ABOUT THIS TASK — Restate word for word the line containing "### object Type" and each line that follows it, through the last line below, and nothing else.

DATASET RECORDS —
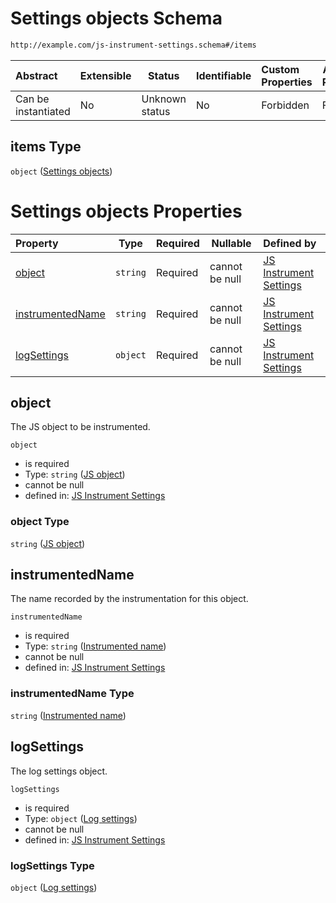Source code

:# Settings objects Schema

```txt
http://example.com/js-instrument-settings.schema#/items
```




| Abstract            | Extensible | Status         | Identifiable | Custom Properties | Additional Properties | Access Restrictions | Defined In                                                                                                      |
| :------------------ | ---------- | -------------- | ------------ | :---------------- | --------------------- | ------------------- | --------------------------------------------------------------------------------------------------------------- |
| Can be instantiated | No         | Unknown status | No           | Forbidden         | Forbidden             | none                | [js_instrument_settings.schema.json\*](../../schemas/js_instrument_settings.schema.json "open original schema") |

## items Type

`object` ([Settings objects](js_instrument_settings-settings-objects.md))

# Settings objects Properties

| Property                              | Type     | Required | Nullable       | Defined by                                                                                                                                                                                   |
| :------------------------------------ | -------- | -------- | -------------- | :------------------------------------------------------------------------------------------------------------------------------------------------------------------------------------------- |
| [object](#object)                     | `string` | Required | cannot be null | [JS Instrument Settings](js_instrument_settings-settings-objects-properties-js-object.md "http&#x3A;//example.com/js-instrument-settings.schema#/items/properties/object")                   |
| [instrumentedName](#instrumentedName) | `string` | Required | cannot be null | [JS Instrument Settings](js_instrument_settings-settings-objects-properties-instrumented-name.md "http&#x3A;//example.com/js-instrument-settings.schema#/items/properties/instrumentedName") |
| [logSettings](#logSettings)           | `object` | Required | cannot be null | [JS Instrument Settings](js_instrument_settings-settings-objects-properties-log-settings.md "http&#x3A;//example.com/js-instrument-settings.schema#/items/properties/logSettings")           |

## object

The JS object to be instrumented.


`object`

-   is required
-   Type: `string` ([JS object](js_instrument_settings-settings-objects-properties-js-object.md))
-   cannot be null
-   defined in: [JS Instrument Settings](js_instrument_settings-settings-objects-properties-js-object.md "http&#x3A;//example.com/js-instrument-settings.schema#/items/properties/object")

### object Type

`string` ([JS object](js_instrument_settings-settings-objects-properties-js-object.md))

## instrumentedName

The name recorded by the instrumentation for this object.


`instrumentedName`

-   is required
-   Type: `string` ([Instrumented name](js_instrument_settings-settings-objects-properties-instrumented-name.md))
-   cannot be null
-   defined in: [JS Instrument Settings](js_instrument_settings-settings-objects-properties-instrumented-name.md "http&#x3A;//example.com/js-instrument-settings.schema#/items/properties/instrumentedName")

### instrumentedName Type

`string` ([Instrumented name](js_instrument_settings-settings-objects-properties-instrumented-name.md))

## logSettings

The log settings object.


`logSettings`

-   is required
-   Type: `object` ([Log settings](js_instrument_settings-settings-objects-properties-log-settings.md))
-   cannot be null
-   defined in: [JS Instrument Settings](js_instrument_settings-settings-objects-properties-log-settings.md "http&#x3A;//example.com/js-instrument-settings.schema#/items/properties/logSettings")

### logSettings Type

`object` ([Log settings](js_instrument_settings-settings-objects-properties-log-settings.md))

REPLY TO THE TASK —
### object Type

`string` ([JS object](js_instrument_settings-settings-objects-properties-js-object.md))

## instrumentedName

The name recorded by the instrumentation for this object.


`instrumentedName`

-   is required
-   Type: `string` ([Instrumented name](js_instrument_settings-settings-objects-properties-instrumented-name.md))
-   cannot be null
-   defined in: [JS Instrument Settings](js_instrument_settings-settings-objects-properties-instrumented-name.md "http&#x3A;//example.com/js-instrument-settings.schema#/items/properties/instrumentedName")

### instrumentedName Type

`string` ([Instrumented name](js_instrument_settings-settings-objects-properties-instrumented-name.md))

## logSettings

The log settings object.


`logSettings`

-   is required
-   Type: `object` ([Log settings](js_instrument_settings-settings-objects-properties-log-settings.md))
-   cannot be null
-   defined in: [JS Instrument Settings](js_instrument_settings-settings-objects-properties-log-settings.md "http&#x3A;//example.com/js-instrument-settings.schema#/items/properties/logSettings")

### logSettings Type

`object` ([Log settings](js_instrument_settings-settings-objects-properties-log-settings.md))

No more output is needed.